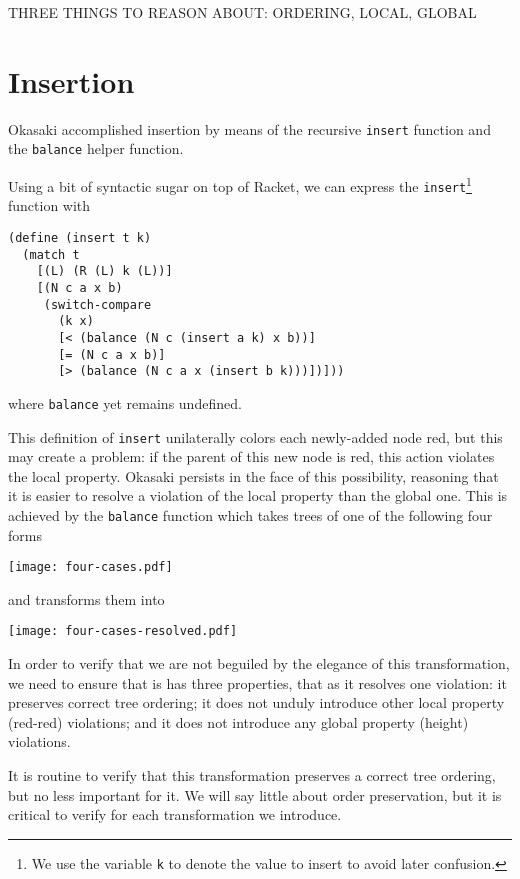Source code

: \documentclass[preprint]{sigplanconf}
\begin{document}
THREE THINGS TO REASON ABOUT: ORDERING, LOCAL, GLOBAL

\section{Insertion}

Okasaki \cite{okasaki1999functional} accomplished insertion by means of the recursive \texttt{insert} function and the \texttt{balance} helper function.

Using a bit of syntactic sugar on top of Racket, we can express the \texttt{insert}\footnote{We use the variable \texttt{k} to denote the value to insert to avoid later confusion.} function with
\begin{verbatim}
(define (insert t k)
  (match t
    [(L) (R (L) k (L))]
    [(N c a x b)
     (switch-compare
       (k x)
       [< (balance (N c (insert a k) x b))]
       [= (N c a x b)]
       [> (balance (N c a x (insert b k)))])]))
\end{verbatim}
where \texttt{balance} yet remains undefined.

This definition of \texttt{insert} unilaterally colors each newly-added node red, but this may create a problem: if the parent of this new node is red, this action violates the local property. Okasaki persists in the face of this possibility, reasoning that it is easier to resolve a violation of the local property than the global one. This is achieved by the \texttt{balance} function which takes trees of one of the following four forms
\begin{center}
\texttt{[image: four-cases.pdf]}
\end{center}
and transforms them into
\begin{center}
\texttt{[image: four-cases-resolved.pdf]}
\end{center}

In order to verify that we are not beguiled by the elegance of this transformation, we need to ensure that is has three properties, that as it resolves one violation: it preserves correct tree ordering; it does not unduly introduce other local property (red-red) violations; and it does not introduce any global property (height) violations.

It is routine to verify that this transformation preserves a correct tree ordering, but no less important for it. We will say little about order preservation, but it is critical to verify for each transformation we introduce.
\end{document}
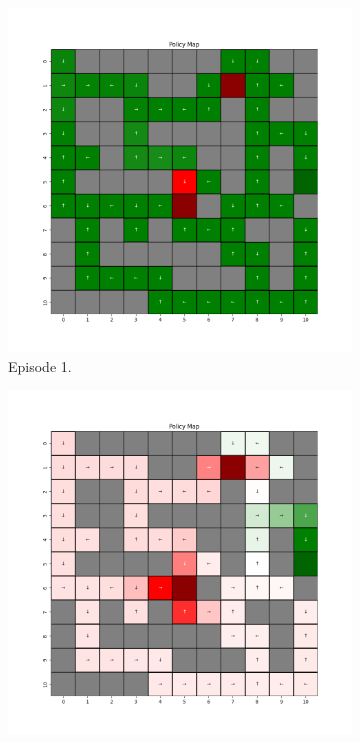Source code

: \documentclass{assignment}
\begin{document}
\begin{figure}[H]
    \begin{subfigure}{0.3\textwidth}
        \includegraphics[width=\textwidth]{figures/policy_td/epsilon_sweep/policy_alpha_0.1_gamma_0.95_epsilon_0.5_iteration_1.png}
    \caption{Episode 1.}
    \end{subfigure}\hfill
    \begin{subfigure}{0.3\textwidth}
        \includegraphics[width=\textwidth]{figures/policy_td/epsilon_sweep/policy_alpha_0.1_gamma_0.95_epsilon_0.5_iteration_50.png}

\end{subfigure}
\end{figure}
\end{document}
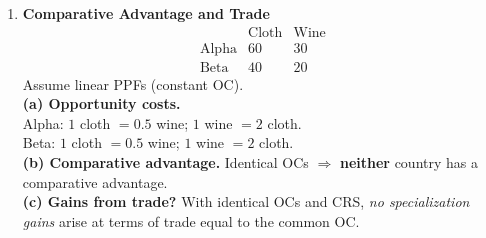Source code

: \documentclass[12pt]{article}
\begin{document}
\begin{enumerate}[resume]
\textbf{(b) Opportunity cost from B to C.} Moving \(B\to C\): Wheat increases by \(+200\), Cars decrease by \(-20\).
\[
\text{OC of } +200 \text{ wheat} = 20 \text{ cars}\quad \Rightarrow \quad 0.10 \text{ car per ton of wheat.}
\]
Equivalently, \(1\) car costs \(10\) tons of wheat at this margin. \\
\textbf{(c) Is OC increasing?} Along each segment:
\[
\begin{aligned}
A\to B:&\ 0.05 \ \text{car/ton}\quad
B\to C:&\ 0.10 \ \text{car/ton}\quad
C\to D:&\ 0.15 \ \text{car/ton}\quad
D\to E:&\ 0.20 \ \text{car/ton}
\end{aligned}
\]
Opportunity cost rises monotonically as wheat output expands: \textbf{increasing} OC.


\newpage
\item \textbf{Comparative Advantage and Trade} \\

\[
\begin{array}{c|cc}
 & \text{Cloth} & \text{Wine}\\\hline
\text{Alpha} & 60 & 30\\
\text{Beta} & 40 & 20
\end{array}
\]
Assume linear PPFs (constant OC). \\
\textbf{(a) Opportunity costs.} \\
Alpha: \(1\) cloth \(=0.5\) wine; \(1\) wine \(=2\) cloth.\\
Beta: \(1\) cloth \(=0.5\) wine; \(1\) wine \(=2\) cloth. \\
\textbf{(b) Comparative advantage.} Identical OCs $\Rightarrow$ \textbf{neither} country has a comparative advantage. \\
\textbf{(c) Gains from trade?} With identical OCs and CRS, \emph{no specialization gains} arise at terms of trade equal to the common OC. 


\end{enumerate}
\end{document}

EXERCISE REQUIREMENTS:
From the line containing "C\to D:&\ 0.15" down to the end of the listing above, return each line exactly as it appears and nothing more.

ANSWER TO THIS TASK:
C\to D:&\ 0.15 \ \text{car/ton}\quad
D\to E:&\ 0.20 \ \text{car/ton}
\end{aligned}
\]
Opportunity cost rises monotonically as wheat output expands: \textbf{increasing} OC.


\newpage
\item \textbf{Comparative Advantage and Trade} \\

\[
\begin{array}{c|cc}
 & \text{Cloth} & \text{Wine}\\\hline
\text{Alpha} & 60 & 30\\
\text{Beta} & 40 & 20
\end{array}
\]
Assume linear PPFs (constant OC). \\
\textbf{(a) Opportunity costs.} \\
Alpha: \(1\) cloth \(=0.5\) wine; \(1\) wine \(=2\) cloth.\\
Beta: \(1\) cloth \(=0.5\) wine; \(1\) wine \(=2\) cloth. \\
\textbf{(b) Comparative advantage.} Identical OCs $\Rightarrow$ \textbf{neither} country has a comparative advantage. \\
\textbf{(c) Gains from trade?} With identical OCs and CRS, \emph{no specialization gains} arise at terms of trade equal to the common OC. 


\end{enumerate}
\end{document}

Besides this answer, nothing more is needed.